A Survey On Gradient-Domain Rendering

Binh-Son Hua*, The University of Tokyo, Japan
Adrien Gruson*, The University of Tokyo, JFLI, Japan
Victor Petitjean, Delft University of Technology, Netherlands
Matthias Zwicker, University of Maryland, USA
Derek Nowrouzezahrai, McGill University, Canada
Elmar Eisemann, Delft University of Technology, Netherlands
Toshiya Hachisuka, The University of Tokyo, Japan
In Eurographics (STAR), 2019.
(*Authors with equal contribution)

Abstract

Monte Carlo methods for physically-based light transport simulation are broadly adopted in film productions and animation/visual effects industries.

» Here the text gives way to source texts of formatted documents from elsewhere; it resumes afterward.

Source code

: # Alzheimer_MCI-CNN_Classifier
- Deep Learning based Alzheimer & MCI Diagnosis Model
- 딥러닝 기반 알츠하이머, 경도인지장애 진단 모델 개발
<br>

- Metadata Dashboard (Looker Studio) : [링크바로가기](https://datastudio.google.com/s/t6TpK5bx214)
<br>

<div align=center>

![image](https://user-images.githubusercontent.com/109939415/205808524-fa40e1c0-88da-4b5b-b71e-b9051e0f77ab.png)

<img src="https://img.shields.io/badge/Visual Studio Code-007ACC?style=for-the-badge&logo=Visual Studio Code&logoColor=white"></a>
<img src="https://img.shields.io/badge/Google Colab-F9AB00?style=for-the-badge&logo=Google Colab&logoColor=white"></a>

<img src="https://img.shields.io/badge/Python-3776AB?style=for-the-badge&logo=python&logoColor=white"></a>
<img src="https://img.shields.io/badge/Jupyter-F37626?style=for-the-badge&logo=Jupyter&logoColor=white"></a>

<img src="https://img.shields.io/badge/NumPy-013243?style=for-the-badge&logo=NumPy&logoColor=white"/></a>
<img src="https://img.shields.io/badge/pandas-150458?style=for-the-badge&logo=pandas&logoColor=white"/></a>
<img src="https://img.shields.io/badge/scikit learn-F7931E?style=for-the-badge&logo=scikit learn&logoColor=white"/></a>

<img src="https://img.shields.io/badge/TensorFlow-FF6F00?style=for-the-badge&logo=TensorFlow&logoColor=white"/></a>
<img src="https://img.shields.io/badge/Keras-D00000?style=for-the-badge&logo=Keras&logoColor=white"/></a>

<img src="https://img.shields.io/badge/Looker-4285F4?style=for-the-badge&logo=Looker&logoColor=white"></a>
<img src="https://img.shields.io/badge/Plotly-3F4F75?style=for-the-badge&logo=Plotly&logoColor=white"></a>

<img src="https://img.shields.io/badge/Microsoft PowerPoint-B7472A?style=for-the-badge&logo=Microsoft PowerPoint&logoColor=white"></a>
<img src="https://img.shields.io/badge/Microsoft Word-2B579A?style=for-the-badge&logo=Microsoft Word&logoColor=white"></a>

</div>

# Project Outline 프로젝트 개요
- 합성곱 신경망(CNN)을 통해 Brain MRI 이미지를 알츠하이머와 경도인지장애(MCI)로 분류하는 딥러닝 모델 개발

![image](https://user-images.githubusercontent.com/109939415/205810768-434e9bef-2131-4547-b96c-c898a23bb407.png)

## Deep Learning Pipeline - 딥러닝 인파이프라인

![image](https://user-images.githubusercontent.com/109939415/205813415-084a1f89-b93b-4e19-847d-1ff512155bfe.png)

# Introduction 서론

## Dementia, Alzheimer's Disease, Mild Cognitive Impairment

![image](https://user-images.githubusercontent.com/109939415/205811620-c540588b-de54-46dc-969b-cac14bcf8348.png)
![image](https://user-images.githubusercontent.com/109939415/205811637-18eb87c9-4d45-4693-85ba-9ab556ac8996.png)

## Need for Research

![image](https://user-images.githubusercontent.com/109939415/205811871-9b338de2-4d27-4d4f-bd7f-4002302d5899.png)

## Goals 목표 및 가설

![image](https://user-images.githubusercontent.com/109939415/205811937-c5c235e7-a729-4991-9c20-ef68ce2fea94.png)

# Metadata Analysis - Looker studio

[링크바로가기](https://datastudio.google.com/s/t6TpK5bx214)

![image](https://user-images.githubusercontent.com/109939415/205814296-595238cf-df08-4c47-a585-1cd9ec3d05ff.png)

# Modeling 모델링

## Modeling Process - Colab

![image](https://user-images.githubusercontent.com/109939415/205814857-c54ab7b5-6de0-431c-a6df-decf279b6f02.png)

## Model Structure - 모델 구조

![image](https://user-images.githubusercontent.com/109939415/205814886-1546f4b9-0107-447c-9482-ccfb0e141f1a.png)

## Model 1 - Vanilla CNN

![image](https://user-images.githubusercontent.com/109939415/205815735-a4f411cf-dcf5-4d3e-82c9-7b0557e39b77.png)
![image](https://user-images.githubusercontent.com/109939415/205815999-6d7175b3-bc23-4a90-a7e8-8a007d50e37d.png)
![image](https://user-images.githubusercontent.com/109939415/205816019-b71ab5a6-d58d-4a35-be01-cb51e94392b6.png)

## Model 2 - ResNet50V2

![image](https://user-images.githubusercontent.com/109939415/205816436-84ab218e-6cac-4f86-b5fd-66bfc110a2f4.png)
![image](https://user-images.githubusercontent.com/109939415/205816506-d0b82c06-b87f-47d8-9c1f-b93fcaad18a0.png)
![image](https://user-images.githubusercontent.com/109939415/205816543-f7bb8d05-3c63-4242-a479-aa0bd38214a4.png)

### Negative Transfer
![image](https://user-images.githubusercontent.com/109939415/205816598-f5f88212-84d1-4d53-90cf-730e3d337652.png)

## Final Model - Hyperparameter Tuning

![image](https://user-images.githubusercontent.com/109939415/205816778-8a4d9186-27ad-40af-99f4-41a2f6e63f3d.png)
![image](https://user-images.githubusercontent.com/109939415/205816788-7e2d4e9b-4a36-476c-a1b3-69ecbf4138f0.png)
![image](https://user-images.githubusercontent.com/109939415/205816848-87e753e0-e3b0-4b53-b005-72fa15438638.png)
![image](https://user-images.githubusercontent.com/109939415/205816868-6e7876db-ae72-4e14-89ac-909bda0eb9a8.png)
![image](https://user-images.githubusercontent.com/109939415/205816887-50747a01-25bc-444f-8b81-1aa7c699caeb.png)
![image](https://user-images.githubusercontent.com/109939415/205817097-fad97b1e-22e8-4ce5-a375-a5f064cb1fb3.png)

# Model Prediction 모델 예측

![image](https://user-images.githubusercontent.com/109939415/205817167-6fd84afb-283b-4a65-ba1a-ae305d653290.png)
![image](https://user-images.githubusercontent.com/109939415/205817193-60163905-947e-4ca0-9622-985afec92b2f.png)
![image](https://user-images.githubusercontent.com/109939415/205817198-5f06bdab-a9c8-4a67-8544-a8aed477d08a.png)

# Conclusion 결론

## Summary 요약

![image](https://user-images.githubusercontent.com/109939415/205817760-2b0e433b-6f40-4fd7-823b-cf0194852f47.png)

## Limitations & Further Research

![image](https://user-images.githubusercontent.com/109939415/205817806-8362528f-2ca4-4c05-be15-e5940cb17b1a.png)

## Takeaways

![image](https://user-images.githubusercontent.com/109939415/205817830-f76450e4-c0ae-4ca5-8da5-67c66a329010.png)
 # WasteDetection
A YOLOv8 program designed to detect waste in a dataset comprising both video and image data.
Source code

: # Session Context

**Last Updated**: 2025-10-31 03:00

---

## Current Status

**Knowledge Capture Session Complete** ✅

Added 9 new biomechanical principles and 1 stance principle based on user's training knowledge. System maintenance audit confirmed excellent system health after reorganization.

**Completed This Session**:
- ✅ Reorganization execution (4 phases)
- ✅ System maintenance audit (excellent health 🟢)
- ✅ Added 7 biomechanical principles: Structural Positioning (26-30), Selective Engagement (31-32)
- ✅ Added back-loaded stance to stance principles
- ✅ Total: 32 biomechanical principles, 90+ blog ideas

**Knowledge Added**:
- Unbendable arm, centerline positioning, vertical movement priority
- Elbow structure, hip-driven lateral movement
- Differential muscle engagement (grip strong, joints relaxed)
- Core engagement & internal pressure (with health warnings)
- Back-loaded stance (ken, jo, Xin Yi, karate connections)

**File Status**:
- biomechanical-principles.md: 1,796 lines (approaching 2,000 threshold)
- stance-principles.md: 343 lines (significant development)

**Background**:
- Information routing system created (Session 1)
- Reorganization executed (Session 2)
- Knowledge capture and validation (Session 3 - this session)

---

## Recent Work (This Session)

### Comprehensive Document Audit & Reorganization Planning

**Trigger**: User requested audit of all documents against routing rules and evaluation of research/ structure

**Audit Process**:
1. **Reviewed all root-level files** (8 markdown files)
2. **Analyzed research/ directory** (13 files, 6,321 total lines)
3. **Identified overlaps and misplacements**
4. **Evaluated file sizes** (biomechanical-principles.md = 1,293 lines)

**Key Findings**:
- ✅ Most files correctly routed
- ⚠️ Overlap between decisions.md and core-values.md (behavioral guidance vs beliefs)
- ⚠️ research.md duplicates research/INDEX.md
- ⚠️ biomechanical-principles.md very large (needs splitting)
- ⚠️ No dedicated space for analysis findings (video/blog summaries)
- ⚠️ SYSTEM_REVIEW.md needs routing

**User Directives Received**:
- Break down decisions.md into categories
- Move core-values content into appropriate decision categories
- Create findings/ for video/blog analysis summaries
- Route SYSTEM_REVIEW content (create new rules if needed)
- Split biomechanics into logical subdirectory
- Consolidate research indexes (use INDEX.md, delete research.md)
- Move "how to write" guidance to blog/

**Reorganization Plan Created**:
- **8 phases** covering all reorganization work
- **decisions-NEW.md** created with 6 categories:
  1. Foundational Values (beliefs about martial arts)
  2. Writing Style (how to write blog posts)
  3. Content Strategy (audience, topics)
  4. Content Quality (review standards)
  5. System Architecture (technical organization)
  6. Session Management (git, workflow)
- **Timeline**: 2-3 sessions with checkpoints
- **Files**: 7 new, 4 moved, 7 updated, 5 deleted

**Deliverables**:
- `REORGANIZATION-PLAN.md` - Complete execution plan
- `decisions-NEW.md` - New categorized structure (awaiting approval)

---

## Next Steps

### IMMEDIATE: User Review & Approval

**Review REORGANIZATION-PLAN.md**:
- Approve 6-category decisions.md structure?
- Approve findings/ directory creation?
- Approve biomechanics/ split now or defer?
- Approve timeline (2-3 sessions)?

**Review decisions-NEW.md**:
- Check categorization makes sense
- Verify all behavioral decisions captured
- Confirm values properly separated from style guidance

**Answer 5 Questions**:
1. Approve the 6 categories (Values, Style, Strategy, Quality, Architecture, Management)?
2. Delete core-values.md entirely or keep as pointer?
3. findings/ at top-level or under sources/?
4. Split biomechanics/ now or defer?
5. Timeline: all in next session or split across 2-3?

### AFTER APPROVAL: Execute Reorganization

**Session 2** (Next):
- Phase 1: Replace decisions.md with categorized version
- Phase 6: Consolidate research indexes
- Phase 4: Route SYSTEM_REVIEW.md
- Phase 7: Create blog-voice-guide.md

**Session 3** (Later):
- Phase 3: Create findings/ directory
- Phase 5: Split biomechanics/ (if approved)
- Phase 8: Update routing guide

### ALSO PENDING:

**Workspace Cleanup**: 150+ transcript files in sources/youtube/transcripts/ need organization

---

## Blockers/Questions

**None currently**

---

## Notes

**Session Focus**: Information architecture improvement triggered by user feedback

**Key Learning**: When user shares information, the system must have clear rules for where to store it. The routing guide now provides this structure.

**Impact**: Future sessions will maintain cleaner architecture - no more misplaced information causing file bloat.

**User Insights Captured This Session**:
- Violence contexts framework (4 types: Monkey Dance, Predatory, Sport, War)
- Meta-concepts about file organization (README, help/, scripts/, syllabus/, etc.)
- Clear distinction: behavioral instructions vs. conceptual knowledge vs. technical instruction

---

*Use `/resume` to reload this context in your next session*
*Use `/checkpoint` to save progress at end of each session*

Monte Carlo methods, however, often result in noisy images and have slow convergence. As such, improving the convergence of Monte Carlo rendering remains an important open problem. Gradient-domain light transport is a recent family of techniques that can accelerate Monte Carlo rendering by up to an order of magnitude, leveraging a gradient-based estimation and a reformulation of the rendering problem as an image reconstruction. This state of the art report comprehensively elaborates the fundamentals of gradient-domain rendering, as well as the specifics behind gradient-domain uni- and bidirectional path tracing and gradient-domain photon density estimation. We also discuss various image reconstruction schemes which are important components of gradient-domain rendering. Finally, we benchmark various gradient-domain techniques against state-of-the-art denoising methods before discussing open problems.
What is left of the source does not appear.